◆ Task details:
How do the lines below between the ones holding "- ✅ Configuration schema" and "- ✅ **Correct", inclusive, read? Give them again exactly, with no other lines.

◆ Supplied records:
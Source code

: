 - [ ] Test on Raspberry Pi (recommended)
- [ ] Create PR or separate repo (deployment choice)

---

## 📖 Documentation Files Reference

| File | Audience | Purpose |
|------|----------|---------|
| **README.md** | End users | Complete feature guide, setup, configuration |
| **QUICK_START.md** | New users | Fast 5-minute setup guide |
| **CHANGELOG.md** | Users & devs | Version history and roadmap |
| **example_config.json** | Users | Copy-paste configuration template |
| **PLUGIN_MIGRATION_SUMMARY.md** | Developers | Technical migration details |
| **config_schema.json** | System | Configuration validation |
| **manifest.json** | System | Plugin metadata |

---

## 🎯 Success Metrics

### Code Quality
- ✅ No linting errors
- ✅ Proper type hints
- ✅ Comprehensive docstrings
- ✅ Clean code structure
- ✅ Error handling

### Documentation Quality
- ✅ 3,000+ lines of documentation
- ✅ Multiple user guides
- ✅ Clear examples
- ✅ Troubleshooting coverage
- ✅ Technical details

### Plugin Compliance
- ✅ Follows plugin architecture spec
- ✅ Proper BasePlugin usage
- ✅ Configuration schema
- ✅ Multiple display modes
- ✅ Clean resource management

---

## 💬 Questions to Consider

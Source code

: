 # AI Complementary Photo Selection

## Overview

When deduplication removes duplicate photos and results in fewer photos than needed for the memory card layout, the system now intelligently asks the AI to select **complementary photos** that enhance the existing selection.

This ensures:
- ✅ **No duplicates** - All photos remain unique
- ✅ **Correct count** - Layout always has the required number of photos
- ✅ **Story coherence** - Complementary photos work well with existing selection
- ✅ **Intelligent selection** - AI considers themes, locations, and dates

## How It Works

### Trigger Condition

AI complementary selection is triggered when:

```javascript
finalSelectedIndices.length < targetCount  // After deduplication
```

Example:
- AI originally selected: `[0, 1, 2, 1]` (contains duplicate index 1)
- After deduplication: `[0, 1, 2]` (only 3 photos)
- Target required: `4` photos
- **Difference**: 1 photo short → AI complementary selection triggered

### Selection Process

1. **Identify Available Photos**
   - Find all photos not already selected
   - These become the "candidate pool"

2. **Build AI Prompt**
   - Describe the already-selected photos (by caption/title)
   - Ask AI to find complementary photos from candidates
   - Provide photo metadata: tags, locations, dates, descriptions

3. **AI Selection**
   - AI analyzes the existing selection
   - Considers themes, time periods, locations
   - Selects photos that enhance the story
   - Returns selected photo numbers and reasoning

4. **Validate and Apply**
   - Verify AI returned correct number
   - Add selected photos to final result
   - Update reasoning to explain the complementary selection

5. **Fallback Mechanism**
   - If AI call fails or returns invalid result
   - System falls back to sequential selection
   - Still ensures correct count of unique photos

◆ Result:
- ✅ Configuration schema
- ✅ Multiple display modes
- ✅ Clean resource management

---

## 💬 Questions to Consider

Source code

: # AI Complementary Photo Selection

## Overview

When deduplication removes duplicate photos and results in fewer photos than needed for the memory card layout, the system now intelligently asks the AI to select **complementary photos** that enhance the existing selection.

This ensures:
- ✅ **No duplicates** - All photos remain unique
- ✅ **Correct count** - Layout always has the required number of photos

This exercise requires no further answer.